As thousands of wildebeest continue to stream into the Mara from the Serengeti, crossings at the Mara River are some of the most dramatic. While it may seem as if the herds all move as one, this is not always the case. At U-Crossing (one of several crossing points along the Mara River), my interest was piqued by the few wildebeest who decided they were not ready to swim that day, despite the rest of the herd forging ahead.
For about eight minutes, these hesitant wildebeest observed their counterparts, some of whom successfully navigated the rocky riverbed, while others fell victim to the unforgiving stampede — tragically losing their lives or barely escaping with broken limbs. The crossing unfolded with a mix of courage and caution, emphasising the unpredictable nature of this natural phenomenon.
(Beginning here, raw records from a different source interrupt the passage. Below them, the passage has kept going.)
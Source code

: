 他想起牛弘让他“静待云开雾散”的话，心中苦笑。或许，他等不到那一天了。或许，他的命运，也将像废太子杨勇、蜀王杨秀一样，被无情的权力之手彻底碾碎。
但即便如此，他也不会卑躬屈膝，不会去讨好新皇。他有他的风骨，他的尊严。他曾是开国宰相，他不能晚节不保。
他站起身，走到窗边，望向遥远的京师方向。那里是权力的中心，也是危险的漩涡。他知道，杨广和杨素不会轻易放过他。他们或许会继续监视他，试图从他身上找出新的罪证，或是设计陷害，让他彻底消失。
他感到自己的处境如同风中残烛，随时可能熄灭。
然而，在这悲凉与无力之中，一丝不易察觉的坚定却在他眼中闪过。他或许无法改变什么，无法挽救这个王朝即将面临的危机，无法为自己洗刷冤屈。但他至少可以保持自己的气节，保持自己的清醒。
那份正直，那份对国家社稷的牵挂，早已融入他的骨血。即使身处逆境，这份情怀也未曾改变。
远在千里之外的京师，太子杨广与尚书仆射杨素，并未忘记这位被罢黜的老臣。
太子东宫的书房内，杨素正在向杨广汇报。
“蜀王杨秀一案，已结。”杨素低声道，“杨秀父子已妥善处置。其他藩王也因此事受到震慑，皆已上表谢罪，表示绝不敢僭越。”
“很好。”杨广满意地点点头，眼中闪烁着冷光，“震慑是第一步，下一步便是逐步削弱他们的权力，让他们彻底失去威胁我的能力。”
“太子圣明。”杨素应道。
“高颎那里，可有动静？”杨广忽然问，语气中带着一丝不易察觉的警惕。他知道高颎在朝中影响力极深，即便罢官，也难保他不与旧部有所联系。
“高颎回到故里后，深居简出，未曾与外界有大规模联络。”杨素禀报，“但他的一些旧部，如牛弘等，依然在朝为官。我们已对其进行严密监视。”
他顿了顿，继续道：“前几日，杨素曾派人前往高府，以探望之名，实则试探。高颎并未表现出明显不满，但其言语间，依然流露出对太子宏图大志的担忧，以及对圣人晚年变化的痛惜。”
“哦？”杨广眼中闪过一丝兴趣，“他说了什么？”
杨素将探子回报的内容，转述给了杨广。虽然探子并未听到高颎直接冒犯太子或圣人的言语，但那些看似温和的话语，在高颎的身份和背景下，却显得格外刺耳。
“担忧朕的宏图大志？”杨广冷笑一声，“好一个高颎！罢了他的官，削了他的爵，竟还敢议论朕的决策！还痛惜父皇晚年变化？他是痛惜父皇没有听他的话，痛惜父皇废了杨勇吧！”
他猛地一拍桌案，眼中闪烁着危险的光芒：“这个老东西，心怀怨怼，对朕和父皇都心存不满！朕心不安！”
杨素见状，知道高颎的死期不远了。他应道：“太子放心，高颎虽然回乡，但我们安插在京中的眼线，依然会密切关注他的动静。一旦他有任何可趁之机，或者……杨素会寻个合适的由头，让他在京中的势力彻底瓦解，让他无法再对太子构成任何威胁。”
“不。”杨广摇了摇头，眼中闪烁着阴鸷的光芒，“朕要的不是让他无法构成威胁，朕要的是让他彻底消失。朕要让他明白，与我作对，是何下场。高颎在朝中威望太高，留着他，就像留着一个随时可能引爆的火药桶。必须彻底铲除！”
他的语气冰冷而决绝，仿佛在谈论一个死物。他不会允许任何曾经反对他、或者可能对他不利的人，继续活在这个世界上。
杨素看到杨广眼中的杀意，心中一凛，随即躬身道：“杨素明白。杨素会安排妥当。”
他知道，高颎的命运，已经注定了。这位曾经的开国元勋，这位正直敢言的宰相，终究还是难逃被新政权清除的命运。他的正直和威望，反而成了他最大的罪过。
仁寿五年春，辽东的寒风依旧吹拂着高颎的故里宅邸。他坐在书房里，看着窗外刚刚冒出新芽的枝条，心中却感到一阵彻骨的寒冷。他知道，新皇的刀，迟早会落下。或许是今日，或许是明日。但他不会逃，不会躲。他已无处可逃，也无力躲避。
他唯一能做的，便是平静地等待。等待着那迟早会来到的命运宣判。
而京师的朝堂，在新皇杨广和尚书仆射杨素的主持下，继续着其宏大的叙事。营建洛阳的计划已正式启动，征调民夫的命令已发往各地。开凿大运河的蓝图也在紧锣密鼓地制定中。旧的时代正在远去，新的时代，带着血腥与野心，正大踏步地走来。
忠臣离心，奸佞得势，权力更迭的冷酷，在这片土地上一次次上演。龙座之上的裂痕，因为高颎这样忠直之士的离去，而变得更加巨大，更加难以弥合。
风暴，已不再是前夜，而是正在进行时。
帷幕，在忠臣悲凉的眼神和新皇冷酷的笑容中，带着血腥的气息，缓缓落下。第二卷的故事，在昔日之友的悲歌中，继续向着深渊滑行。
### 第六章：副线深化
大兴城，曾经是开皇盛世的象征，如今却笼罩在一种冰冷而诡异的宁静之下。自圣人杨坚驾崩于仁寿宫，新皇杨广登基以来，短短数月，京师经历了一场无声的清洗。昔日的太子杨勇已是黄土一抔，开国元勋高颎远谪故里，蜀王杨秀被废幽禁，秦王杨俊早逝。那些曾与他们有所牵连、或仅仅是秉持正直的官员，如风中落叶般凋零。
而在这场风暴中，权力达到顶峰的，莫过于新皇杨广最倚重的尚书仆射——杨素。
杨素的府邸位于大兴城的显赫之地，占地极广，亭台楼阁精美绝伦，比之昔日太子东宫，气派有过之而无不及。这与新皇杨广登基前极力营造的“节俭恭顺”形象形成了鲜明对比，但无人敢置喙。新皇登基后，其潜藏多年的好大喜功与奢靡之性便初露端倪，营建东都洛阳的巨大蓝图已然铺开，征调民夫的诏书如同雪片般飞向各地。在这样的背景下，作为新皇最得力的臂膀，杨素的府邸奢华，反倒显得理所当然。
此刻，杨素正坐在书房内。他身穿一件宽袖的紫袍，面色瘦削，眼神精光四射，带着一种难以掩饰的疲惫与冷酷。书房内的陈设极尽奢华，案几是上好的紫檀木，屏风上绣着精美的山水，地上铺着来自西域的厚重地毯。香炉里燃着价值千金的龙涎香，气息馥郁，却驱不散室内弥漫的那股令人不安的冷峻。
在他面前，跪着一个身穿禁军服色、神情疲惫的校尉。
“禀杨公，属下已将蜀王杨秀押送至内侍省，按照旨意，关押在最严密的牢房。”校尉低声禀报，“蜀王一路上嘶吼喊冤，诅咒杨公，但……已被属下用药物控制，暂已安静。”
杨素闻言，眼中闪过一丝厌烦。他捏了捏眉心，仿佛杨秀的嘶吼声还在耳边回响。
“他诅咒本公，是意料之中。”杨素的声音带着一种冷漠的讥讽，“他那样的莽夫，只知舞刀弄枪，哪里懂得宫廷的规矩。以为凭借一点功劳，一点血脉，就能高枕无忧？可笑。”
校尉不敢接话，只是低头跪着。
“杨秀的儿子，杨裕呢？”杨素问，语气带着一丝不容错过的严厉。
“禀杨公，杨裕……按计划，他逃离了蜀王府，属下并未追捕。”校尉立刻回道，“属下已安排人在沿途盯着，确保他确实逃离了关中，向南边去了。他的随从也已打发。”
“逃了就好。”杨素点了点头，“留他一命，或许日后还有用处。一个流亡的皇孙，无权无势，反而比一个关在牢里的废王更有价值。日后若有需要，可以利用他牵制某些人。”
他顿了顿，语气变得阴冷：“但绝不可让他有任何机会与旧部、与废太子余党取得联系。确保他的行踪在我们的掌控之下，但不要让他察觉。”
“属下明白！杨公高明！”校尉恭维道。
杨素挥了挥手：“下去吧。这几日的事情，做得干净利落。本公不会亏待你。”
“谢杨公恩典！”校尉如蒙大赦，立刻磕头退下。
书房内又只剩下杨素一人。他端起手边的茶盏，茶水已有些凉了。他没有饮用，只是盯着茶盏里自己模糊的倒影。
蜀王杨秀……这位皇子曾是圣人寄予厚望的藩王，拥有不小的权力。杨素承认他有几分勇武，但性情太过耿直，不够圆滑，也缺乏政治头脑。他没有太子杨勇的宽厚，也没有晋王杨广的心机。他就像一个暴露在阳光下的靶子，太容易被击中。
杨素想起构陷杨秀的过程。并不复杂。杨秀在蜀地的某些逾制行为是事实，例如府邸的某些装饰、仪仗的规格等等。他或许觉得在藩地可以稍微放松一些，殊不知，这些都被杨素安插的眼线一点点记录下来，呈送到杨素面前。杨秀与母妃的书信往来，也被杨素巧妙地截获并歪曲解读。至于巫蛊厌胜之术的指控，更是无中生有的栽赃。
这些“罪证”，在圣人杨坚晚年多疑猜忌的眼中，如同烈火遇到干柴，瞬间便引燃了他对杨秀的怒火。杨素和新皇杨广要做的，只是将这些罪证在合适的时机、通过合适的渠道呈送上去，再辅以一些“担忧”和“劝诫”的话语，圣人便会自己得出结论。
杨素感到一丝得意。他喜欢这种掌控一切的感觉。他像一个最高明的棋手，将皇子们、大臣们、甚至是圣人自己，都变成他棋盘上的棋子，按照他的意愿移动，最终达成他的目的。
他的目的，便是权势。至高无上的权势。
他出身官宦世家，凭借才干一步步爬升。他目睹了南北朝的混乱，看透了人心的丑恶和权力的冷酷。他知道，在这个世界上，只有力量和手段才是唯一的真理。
On a different day, Angama guide Wilson witnessed a more dramatic crossing at Main Crossing, this one posing even more threat to the wildebeest. Not only was it rocky, but it was also heavily infested by Nile crocodiles. The crocs were eagerly awaiting their next meal and wasted no time in snatching one, as evidenced by the grisly scenes.
The rather gruesome event saw a few zebras land in the crocodiles’ terrifying jaws. Within seconds, the brown colour of the river swiftly turned red as blood splashed in all directions, with each crocodile grabbing a piece of zebra for lunch.
Towards the southern part of the Triangle, big herds of gnus (another name for wildebeest) are scattered all over the landscape — stretching from the Kenyan side of the border into Tanzania. The sheer number of animals is truly a sight to behold.
Away from the action at the crossings, we caught up with two females from the Border Pride, enjoying the abundance that comes with the Migration. As we drove along the border, we noticed a commotion from a distance, where wildebeest were clearly running away from something. Upon arriving at the scene, we saw two lionesses had just caught one of the wildebeest and were quick to dive in, indicating they desperately needed a meal. The sound of their teeth gnawing through flesh certainly commands respect for these fierce cats that rule the savanna.
True to the nature of safari, some days are more eventful than others and every day is unpredictable — the perfect recipe for adventure. Just a few minutes drive from the border, as we were approaching the Salt Lick area, the radio chatter was suggesting a large male leopard strolling in our direction. I put my shutter speed up and crossed my fingers. These cats are tricky, one minute they are in plain sight and the next, they are just a story you heard on the radio.
Wilson, who was guiding us, predicted his path and positioned our safari vehicle to allow for the best possible view and opportunity to capture some great shots. Soon the leopard came into view and we were able to identify him as the Salt Lick male. His intense eyes locked with my camera as he majestically walked towards and eventually past us, aiming for a nearby fig tree. The guests were treated to a spectacular sighting as we watched him make a few circles around the tree, marking his territory and eventually climbing up the tree to have a rest.
In other feline news, the Bila Shaka boys' territory is filled with drama, making the story an interesting one to follow. The dynamics here continue to shift in the most unpredictable direction. Mrefu (a member of the Serena Pride, further south) has been spotted in the territory, seemingly engaged in a heated altercation with the Mugoro Pride. It seems Mrefu is likely on a mission to expand his territory into the volatile Bila Shaka territory. We are keen to see what unfolds in the coming weeks.
While it seems everyone has been snacking away this week, the avian species are no exception. These feathered creatures play diverse ecological roles, rendering them indispensable components of the ecosystem. Their mere presence enriches the health and functionality of the natural world, not to mention the fascination they bring — making them a delightful spectacle to observe.
Exactly one year ago, Chongo of the Bila Shaka Coalition was on a solo mission behind enemy lines to find a new mate and possibly try to increase their territory. It's incredible to think that in under a year, they seem to have left that all behind.